A true adventure
Statoil is an integrated oil and gas company with substantial international activities. Based in Norway, the company was established in 1972 and is the largest petroleum company in the Nordic region.
Statoil is one of the main net sellers of crude oil in the world, and a major supplier of natural gas to the European continent. The organisation also operates around 2000 service stations in nine countries. Statoil’s main office is located in Norway’s oil capital, Stavanger.
Adopting new technology has allowed Statoil to achieve the first offshore development in the Barents Sea – Snøhvit, which is the world’s northernmost LNG project. This project involves bringing huge volumes of natural gas to land for liquefaction and export from the first plant of its kind in Europe. Snøhvit’s gas liquefaction plant also ranks as the most energyefficient in the world.
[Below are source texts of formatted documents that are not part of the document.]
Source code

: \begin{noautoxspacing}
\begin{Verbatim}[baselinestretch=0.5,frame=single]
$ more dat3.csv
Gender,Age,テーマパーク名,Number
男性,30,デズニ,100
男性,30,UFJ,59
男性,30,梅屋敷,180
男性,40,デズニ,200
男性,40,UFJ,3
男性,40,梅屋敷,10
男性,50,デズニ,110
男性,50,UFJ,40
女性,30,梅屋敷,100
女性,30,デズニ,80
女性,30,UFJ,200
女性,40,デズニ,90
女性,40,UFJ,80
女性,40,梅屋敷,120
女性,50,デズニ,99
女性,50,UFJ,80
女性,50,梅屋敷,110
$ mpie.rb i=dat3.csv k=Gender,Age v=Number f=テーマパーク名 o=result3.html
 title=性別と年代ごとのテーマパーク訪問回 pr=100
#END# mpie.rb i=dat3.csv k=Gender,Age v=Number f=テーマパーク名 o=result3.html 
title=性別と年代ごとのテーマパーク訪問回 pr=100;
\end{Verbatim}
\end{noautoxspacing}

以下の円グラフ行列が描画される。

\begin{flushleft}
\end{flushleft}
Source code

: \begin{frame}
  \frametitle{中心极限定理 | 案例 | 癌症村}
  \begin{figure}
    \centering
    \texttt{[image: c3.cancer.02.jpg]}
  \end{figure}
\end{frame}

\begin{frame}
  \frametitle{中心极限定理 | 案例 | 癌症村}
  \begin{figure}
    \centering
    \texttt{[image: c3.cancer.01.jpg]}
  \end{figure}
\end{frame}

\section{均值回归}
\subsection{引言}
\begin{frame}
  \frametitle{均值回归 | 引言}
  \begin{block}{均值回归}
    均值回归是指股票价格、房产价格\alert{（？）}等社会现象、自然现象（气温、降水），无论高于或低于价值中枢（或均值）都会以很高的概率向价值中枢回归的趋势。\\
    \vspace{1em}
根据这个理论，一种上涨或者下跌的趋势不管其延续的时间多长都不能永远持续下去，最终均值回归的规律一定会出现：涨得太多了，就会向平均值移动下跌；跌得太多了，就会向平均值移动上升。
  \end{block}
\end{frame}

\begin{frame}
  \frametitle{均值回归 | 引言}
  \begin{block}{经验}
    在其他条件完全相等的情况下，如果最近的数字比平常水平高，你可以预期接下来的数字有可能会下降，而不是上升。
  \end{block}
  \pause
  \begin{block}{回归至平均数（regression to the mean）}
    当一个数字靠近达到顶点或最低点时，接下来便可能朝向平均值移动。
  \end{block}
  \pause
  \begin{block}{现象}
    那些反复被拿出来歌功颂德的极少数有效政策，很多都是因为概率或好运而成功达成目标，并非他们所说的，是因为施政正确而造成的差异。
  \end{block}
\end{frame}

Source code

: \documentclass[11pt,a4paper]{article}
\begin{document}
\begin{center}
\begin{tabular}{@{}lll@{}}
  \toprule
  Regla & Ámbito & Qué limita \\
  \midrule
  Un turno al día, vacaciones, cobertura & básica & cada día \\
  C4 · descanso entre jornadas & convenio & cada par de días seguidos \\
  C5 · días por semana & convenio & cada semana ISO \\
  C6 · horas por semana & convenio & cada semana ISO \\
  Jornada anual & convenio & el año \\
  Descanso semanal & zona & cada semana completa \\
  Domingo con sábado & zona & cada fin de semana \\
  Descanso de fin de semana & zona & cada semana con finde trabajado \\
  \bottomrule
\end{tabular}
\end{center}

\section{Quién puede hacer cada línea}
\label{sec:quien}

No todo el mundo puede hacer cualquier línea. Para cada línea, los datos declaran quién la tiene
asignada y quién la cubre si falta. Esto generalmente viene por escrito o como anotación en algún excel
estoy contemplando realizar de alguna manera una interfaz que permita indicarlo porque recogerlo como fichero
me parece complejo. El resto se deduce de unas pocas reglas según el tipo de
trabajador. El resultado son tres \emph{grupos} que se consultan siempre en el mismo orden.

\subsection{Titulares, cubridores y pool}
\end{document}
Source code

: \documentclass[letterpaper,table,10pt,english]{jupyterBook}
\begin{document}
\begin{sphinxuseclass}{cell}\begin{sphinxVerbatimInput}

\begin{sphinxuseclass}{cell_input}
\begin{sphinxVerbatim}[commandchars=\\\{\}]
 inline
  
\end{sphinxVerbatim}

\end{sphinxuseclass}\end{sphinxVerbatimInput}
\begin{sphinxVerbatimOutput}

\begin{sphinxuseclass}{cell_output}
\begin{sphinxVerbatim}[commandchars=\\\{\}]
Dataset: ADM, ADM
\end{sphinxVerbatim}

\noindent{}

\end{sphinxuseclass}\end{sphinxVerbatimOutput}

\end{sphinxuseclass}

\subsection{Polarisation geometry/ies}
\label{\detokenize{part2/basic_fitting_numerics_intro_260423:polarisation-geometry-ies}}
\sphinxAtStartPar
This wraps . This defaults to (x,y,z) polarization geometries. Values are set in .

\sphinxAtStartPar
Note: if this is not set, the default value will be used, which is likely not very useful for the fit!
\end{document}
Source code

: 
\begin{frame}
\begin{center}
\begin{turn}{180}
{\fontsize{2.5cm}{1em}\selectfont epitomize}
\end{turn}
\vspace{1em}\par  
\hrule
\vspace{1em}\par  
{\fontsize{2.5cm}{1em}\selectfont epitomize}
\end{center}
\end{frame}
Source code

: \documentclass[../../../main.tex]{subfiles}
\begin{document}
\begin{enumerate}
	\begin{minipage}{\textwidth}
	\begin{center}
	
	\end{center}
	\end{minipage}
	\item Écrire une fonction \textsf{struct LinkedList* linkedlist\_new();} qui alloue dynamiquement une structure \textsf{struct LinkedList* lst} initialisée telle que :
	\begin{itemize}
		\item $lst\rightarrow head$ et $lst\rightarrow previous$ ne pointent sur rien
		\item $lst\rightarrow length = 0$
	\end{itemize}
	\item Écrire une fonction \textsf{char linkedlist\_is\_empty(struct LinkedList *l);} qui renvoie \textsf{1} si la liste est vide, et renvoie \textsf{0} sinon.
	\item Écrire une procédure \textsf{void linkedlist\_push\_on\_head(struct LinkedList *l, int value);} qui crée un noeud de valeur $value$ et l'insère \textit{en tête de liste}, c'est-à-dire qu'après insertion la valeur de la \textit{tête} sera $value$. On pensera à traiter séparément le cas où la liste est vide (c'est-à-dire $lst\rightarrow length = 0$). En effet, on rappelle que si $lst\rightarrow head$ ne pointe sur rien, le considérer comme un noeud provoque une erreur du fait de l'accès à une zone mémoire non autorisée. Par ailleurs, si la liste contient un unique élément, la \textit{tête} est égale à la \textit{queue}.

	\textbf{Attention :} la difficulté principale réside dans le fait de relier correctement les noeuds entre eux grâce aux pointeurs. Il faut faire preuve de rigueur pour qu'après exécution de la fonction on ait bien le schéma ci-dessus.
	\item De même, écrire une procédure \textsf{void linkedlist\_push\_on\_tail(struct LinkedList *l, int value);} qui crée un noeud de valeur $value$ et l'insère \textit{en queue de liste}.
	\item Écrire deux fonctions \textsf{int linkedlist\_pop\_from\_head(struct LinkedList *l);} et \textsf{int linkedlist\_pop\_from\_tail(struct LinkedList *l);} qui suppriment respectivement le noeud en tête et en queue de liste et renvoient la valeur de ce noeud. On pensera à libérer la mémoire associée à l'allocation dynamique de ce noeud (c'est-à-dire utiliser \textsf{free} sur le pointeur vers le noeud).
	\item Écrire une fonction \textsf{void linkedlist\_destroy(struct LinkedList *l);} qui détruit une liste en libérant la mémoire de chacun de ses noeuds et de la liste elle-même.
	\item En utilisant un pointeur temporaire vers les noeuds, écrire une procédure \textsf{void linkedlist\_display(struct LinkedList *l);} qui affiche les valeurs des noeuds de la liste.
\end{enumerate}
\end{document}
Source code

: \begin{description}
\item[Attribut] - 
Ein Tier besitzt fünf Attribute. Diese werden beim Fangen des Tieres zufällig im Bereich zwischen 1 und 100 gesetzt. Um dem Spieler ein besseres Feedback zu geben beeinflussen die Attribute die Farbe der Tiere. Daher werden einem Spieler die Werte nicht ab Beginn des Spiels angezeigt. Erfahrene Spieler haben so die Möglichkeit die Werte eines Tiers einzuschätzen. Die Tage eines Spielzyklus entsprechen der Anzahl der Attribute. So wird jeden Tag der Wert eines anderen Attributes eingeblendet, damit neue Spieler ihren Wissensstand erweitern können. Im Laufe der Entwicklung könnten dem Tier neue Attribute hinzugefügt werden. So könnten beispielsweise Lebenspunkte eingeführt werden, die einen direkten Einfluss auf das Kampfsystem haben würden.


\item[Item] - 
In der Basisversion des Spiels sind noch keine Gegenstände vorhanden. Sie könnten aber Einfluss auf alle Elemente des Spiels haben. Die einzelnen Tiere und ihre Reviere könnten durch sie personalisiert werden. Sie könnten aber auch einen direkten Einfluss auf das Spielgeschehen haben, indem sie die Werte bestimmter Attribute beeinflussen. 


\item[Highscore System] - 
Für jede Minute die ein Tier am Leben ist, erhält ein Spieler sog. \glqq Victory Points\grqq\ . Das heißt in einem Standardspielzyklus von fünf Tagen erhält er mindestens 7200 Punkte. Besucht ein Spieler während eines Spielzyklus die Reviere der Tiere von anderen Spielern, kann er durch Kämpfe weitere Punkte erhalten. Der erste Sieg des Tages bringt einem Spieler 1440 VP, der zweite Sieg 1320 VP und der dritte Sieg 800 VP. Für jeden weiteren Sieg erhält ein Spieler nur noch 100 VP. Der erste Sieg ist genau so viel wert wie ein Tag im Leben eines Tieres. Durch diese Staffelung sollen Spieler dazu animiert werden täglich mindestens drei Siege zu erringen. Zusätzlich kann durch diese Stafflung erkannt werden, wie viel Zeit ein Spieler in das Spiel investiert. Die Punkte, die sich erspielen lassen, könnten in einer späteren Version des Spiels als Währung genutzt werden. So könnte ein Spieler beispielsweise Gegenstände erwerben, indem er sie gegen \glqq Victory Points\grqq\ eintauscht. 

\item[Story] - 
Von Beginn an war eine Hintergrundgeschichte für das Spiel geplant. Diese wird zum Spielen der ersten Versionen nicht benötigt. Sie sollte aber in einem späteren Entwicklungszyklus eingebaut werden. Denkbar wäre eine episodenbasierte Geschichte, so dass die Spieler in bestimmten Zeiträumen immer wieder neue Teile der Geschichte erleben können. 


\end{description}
The Snøhvit development comprises three fields – Snøhvit, Albatross and Askeladd. These lie in the Barents Sea, about 140km north-west of Hammerfest in northern Norway. Snøhvit will be the first major development on the Norwegian continental shelf without a fixed or floating unit. Instead, a subsea production system on the seabed will feed a land-based plant on the north-western coast of Melkøya, at the entrance to the shipping channel into Hammerfest via a 68cm ID, 160km gas pipeline. In addition, two chemical lines, an umbilical and a separate pipeline for transporting carbon dioxide were laid in the summer of 2005.
Both the subsea production system located on the field and the pipeline transport will be monitored and controlled from a control room at Melkøya. Here, operators will be able to open and close valves on the seabed 140km away with signals transmitted along fibre-optic cables, and with high-voltage electrical and hydraulic power lines.
With a price tag of NOK 59 billion, the Snøhvit plant at Melkøya ranks as the largestever industrial development in northern Norway. Deliveries from north Norwegian companies totalled NOK 1.8 billion at 30 May 2004 – three times the original forecast. Some 450 to 500 jobs will also be created in the Hammerfest area when the facility comes on stream, including around 190 permanent posts in Statoil’s operations organisation. The plant is set to remain operational for 25 to 30 years, and annual deliveries worth some NOK 240 million will be required from local and regional suppliers. During the construction phase, the project has contributed to the creation of new companies in Hammerfest and its surrounding area. Furthermore, half the contracts for the Snøhvit project have been placed with the Norwegian supplies industry – well above the 36 to 38 per cent share originally expected to go to domestic companies.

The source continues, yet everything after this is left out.